Britons have remained cautious with their money in recent months but July’s warmer weather lifted consumer spending despite the uncertainty following the Brexit vote, according to Thisismoney.

People increased spending on clothes and meals out last month, although at lower levels than seen in recent years, according to the latest Visa expenditure index compiled by Markit.

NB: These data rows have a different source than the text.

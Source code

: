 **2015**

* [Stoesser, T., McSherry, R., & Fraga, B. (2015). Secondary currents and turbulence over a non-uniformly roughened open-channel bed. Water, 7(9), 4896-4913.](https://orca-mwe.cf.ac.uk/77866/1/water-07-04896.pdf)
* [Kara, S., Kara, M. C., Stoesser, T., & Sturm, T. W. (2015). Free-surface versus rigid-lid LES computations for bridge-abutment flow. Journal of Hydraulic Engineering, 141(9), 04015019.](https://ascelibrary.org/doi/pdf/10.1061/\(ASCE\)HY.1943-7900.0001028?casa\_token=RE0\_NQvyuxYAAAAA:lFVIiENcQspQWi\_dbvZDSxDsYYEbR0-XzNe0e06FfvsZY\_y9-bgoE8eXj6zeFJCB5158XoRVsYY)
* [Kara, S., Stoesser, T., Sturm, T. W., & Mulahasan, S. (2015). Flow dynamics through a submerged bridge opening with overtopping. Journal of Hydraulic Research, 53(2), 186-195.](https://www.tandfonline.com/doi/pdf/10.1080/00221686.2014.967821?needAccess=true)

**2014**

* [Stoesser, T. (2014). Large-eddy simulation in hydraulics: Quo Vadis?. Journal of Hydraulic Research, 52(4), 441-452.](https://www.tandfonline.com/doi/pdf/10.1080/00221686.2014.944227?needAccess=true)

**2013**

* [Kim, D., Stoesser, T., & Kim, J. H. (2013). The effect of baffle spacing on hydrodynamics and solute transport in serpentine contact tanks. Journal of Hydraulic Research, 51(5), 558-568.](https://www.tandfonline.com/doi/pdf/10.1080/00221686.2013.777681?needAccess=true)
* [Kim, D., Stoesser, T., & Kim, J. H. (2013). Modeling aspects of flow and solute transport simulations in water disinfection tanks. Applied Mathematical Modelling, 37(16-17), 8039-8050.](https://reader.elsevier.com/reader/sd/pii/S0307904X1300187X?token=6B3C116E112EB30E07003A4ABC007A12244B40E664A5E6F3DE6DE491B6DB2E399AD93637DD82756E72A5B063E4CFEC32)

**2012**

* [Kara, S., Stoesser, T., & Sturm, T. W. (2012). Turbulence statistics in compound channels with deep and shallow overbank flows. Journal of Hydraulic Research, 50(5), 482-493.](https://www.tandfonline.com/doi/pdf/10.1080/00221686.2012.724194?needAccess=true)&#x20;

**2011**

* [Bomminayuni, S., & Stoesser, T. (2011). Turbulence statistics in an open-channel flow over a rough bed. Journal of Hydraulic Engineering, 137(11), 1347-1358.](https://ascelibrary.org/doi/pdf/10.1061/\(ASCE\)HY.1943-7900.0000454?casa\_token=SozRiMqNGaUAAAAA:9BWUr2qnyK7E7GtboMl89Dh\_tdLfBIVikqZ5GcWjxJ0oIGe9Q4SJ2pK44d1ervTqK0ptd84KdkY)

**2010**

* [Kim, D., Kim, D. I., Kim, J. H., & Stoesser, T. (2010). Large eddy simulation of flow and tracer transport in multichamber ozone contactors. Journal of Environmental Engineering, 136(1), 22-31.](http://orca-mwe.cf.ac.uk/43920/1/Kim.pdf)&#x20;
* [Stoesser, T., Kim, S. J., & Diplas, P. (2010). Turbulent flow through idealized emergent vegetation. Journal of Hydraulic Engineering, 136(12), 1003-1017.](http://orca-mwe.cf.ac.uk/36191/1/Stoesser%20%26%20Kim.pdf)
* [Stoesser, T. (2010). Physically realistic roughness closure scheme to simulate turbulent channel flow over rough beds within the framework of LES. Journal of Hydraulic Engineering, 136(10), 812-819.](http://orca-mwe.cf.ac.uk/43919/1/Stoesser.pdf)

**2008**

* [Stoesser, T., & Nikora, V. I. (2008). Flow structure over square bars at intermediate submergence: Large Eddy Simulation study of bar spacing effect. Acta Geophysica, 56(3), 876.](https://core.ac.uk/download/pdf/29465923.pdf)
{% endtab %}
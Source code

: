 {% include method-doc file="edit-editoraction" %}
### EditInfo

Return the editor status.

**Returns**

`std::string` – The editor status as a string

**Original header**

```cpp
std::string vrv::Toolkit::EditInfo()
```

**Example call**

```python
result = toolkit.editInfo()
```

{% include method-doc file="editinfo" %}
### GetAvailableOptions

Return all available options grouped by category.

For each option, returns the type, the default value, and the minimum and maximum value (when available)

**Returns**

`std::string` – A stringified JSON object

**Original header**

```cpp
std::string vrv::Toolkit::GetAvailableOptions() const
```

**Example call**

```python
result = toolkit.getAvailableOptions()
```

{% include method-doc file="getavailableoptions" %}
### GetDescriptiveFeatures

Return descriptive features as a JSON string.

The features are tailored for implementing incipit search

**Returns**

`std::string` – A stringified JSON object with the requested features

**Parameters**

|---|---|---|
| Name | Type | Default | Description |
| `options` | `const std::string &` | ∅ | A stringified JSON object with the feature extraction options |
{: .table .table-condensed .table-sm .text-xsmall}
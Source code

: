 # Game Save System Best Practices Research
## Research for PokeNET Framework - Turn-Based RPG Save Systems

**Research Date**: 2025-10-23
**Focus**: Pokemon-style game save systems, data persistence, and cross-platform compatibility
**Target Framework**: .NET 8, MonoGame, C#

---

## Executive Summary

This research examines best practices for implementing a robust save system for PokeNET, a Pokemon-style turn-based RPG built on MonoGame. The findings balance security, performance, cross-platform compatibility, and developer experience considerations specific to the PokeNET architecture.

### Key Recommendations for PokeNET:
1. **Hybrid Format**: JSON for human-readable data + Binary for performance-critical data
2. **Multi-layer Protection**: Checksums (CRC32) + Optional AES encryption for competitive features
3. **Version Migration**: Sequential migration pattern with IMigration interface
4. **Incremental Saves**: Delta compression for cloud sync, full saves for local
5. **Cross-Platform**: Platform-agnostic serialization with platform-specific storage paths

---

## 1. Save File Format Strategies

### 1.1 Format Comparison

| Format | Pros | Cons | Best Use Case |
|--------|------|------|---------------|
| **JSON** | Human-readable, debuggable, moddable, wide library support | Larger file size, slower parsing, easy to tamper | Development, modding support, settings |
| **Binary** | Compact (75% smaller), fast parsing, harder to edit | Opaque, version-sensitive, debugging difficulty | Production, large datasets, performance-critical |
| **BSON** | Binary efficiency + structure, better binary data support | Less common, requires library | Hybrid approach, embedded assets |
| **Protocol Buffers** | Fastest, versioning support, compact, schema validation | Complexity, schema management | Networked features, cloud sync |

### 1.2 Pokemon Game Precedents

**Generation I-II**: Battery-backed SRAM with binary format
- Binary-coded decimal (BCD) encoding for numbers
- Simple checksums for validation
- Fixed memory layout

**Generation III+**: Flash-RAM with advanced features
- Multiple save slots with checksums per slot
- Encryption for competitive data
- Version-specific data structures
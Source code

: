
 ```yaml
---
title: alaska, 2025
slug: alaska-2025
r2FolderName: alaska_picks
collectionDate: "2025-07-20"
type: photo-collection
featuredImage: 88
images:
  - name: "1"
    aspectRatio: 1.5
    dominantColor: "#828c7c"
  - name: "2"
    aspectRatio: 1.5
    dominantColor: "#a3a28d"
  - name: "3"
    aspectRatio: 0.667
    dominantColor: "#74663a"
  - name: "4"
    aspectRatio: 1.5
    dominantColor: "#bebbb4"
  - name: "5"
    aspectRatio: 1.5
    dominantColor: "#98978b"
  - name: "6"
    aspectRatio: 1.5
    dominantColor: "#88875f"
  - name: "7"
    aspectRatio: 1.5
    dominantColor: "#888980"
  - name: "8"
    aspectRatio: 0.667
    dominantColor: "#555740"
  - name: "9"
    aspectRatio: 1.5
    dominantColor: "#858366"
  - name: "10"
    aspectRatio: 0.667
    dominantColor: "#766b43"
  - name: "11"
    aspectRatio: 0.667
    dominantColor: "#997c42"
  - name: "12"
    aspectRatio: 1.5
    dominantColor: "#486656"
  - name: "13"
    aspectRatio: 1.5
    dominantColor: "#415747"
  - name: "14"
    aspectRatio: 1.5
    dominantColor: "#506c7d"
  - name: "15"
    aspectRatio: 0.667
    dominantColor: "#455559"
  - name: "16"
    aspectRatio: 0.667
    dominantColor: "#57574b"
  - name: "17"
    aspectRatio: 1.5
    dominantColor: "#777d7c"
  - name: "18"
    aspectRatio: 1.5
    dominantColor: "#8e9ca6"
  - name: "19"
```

UK consumer spending rose 1.6 per cent in July, an improvement over May’s 0.8 per cent rise and June’s 0.9 per cent increase.

Brexit

British holidaymakers are starting to feel the effects of Brexit and weaker exchange rates on their holiday spending according to a survey of summer holidaymakers. The average holidaymaker heading to the EU is £51 worse off per person, per week, according to the survey undertaken by Prepaid International Forum, the not-for-profit trade body for the prepaid financial services sector. This is based on the average UK holidaymaker spending £241 per week while on holiday and exchange rates plummeting 17.5 per cent (from a high of 1.43 to 1.18) since the vote to leave the EU. This means an average family of four, taking a fortnight’s holiday in the EU, needs an extra £408 to match their spending on the same holiday last year.

Bosses’ pay

The bosses of Britain’s largest public companies earned an average of £5.5 million last year, and have enjoyed a 10 per cent pay rise while wages in the rest of the economy lag far behind, The Guardian reports. Rapid inflation for the country’s best paid executives is being driven by a small, all-male group at the top of the corporate tree, according to the High Pay Centre, which published its annual survey on earnings at FTSE 100 companies this morning.